BT will plough £6bn into the project to upgrade both its broadband and mobile network, building on a pledge by EE to cover the entire country with 4G mobile services, reports The Telegraph.
By 2020, ultrafast broadband will be deployed to a minimum of ten million homes and businesses, with an ambition to reach 12m, BT said. Two million of these households will be given fibre-optic connections, while 4G mobile services will cover 95pc of the country.
Gavin Patterson, BT’s chief executive, will unveil the ambitious project before shareholders today alongside its annual results.
The telecoms giant’s profits rose 15pc to £3.03bn in the year to March 31, in its first set of results after the takeover of mobile operator EE. Strong demand for its broadband and television packages helped lift revenues by 22pc, to £18.91bn.
Mr Patterson said it had been a “landmark year for BT” which consummated the takeover of EE for £10.25bn last January. He said the integration was “going well” following an overhaul of the company’s management structure in the wake of the merger.
The BT boss warned that any investment plans are “subject to regulatory certainty” amid an ongoing battle by the company to maintain control of its broadband network division, Openreach.
The telecoms watchdog Ofcom is formulating an alternative model for Openreach, that will see BT give up financial control of the network arm, with a decision due in the autumn. Openreach increased sales to £5.01bn in the 12 months to March 31, a 2pc increase on the year before.
Mr Patterson defended the current Openreach model, saying that rivals can “piggyback” on the network should they want to, amid criticism that other companies have not been able to use Openreach’s vast network of ducts and telegraph poles.
Openreach has also been criticised for underinvestment in its infrastructure and making excessive profits that boost the dominance of Britain’s former state monopoly.
Mr Patterson said: “Networks require money and a lot of it. Virgin and BT have both pledged to invest and we will now see if others follow our lead.”
But in a shift in Openreach’s strategy, BT has pledged to invest more in fibre cables and promised to connect hundreds of thousands of businesses with super-fast broadband services.
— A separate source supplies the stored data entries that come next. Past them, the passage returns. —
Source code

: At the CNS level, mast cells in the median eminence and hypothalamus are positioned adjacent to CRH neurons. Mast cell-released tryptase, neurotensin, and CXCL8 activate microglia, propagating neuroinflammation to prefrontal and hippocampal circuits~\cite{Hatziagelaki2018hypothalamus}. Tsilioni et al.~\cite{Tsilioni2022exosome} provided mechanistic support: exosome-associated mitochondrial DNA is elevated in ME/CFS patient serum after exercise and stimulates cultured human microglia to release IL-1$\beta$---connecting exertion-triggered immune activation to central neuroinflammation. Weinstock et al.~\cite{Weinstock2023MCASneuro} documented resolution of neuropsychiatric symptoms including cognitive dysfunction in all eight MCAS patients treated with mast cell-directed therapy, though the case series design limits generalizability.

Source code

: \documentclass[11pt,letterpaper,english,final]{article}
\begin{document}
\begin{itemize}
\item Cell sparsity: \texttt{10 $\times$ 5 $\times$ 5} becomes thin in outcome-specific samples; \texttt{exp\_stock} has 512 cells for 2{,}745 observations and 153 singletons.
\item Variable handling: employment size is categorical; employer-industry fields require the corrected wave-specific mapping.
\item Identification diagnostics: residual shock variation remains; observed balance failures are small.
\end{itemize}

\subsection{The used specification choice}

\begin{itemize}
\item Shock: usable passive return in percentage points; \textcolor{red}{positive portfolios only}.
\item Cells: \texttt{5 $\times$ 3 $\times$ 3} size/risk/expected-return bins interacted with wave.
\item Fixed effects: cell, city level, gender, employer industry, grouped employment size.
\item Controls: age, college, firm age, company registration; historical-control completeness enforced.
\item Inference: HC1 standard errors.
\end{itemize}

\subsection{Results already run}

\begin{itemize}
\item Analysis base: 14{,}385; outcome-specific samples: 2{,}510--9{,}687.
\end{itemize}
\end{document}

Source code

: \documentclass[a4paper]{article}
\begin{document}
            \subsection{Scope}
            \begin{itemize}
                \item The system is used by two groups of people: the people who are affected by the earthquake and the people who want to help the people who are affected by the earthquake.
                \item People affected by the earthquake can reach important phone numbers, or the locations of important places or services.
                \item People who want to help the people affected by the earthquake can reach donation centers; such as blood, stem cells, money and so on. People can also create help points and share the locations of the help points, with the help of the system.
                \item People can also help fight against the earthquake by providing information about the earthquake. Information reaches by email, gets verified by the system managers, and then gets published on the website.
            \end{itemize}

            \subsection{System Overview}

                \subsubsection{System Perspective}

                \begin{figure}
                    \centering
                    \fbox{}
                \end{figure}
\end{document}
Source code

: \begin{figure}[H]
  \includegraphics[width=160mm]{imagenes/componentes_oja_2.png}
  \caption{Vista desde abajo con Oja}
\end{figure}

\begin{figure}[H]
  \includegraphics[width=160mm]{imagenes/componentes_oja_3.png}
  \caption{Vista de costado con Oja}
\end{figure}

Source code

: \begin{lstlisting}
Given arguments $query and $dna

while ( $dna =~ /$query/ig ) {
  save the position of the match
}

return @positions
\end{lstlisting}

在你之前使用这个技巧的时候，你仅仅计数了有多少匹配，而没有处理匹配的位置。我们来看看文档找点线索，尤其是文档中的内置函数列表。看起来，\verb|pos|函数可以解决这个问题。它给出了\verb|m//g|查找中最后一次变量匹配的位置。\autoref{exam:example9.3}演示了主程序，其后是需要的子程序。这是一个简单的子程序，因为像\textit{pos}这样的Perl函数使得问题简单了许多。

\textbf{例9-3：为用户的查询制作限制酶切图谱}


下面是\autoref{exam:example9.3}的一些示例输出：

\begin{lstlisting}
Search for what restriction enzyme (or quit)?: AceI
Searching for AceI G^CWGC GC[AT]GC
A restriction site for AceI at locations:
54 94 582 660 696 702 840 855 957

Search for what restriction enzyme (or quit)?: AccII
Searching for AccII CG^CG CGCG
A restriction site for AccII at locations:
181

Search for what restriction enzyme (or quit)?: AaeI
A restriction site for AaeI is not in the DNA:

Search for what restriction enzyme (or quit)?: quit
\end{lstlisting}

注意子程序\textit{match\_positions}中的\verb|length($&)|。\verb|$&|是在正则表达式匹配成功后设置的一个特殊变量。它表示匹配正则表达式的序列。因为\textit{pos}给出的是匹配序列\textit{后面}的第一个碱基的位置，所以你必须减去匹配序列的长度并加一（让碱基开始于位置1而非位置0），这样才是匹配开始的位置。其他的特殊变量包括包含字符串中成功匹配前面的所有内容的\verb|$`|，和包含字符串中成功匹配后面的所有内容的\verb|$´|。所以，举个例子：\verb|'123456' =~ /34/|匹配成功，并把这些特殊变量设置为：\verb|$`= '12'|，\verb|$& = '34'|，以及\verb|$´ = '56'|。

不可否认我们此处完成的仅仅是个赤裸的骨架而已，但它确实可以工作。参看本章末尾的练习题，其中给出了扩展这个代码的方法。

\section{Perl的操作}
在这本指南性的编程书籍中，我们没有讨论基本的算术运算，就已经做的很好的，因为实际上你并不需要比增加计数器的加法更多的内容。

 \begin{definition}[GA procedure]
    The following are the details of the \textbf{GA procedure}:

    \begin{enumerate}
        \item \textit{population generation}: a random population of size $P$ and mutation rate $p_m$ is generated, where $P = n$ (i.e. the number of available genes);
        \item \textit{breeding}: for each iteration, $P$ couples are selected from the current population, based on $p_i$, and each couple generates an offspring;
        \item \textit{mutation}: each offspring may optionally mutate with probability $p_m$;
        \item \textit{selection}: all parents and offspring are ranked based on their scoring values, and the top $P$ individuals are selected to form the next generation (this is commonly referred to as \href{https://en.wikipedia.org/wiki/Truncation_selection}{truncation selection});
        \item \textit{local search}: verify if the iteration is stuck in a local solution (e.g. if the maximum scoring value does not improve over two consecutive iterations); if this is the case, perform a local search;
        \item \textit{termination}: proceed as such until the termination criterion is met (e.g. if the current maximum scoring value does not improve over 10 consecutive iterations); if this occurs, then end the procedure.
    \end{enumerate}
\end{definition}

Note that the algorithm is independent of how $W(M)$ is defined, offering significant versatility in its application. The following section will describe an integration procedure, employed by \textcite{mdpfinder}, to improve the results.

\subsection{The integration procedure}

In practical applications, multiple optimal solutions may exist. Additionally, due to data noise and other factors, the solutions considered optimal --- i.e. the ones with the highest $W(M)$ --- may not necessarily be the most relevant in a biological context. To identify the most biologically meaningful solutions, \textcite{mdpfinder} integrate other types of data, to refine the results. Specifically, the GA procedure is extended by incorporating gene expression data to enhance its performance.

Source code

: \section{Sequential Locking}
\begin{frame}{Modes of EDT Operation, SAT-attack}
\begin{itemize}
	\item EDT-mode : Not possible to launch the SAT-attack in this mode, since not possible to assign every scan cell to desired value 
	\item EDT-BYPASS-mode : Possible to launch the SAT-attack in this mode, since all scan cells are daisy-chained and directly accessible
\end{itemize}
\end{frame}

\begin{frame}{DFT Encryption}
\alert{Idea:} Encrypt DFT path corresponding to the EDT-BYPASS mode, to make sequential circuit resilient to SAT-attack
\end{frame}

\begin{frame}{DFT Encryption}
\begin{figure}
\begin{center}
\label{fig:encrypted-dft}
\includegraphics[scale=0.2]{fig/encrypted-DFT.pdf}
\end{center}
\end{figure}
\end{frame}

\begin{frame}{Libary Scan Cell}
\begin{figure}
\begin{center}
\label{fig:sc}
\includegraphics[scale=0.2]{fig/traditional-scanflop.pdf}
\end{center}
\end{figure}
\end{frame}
BT has previously resisted attempts to invest more in fibre-optic cables, instead favouring a technology known as “G.Fast” that adapts existing copper wires. The company said today that “copper has a role to play for many years yet.”
Rival companies have been quick to criticise this commitment to G.Fast technology as one of “limited ambition”. Andrew Griffith, Sky’s finance boss, pointed out that this latest project will bring fibre connections to just two million of the up to 12m premises being targeted for ultrafast broadband.
He said: “Despite BT’s claims, the company continues to see copper as the basis of its network for 21st century Britain.”
Meanwhile, Openreach pledged to halve the number of repair appointments it misses, after BT revealed to a group of MPs last March that the network division misses 1,000 appointments every week.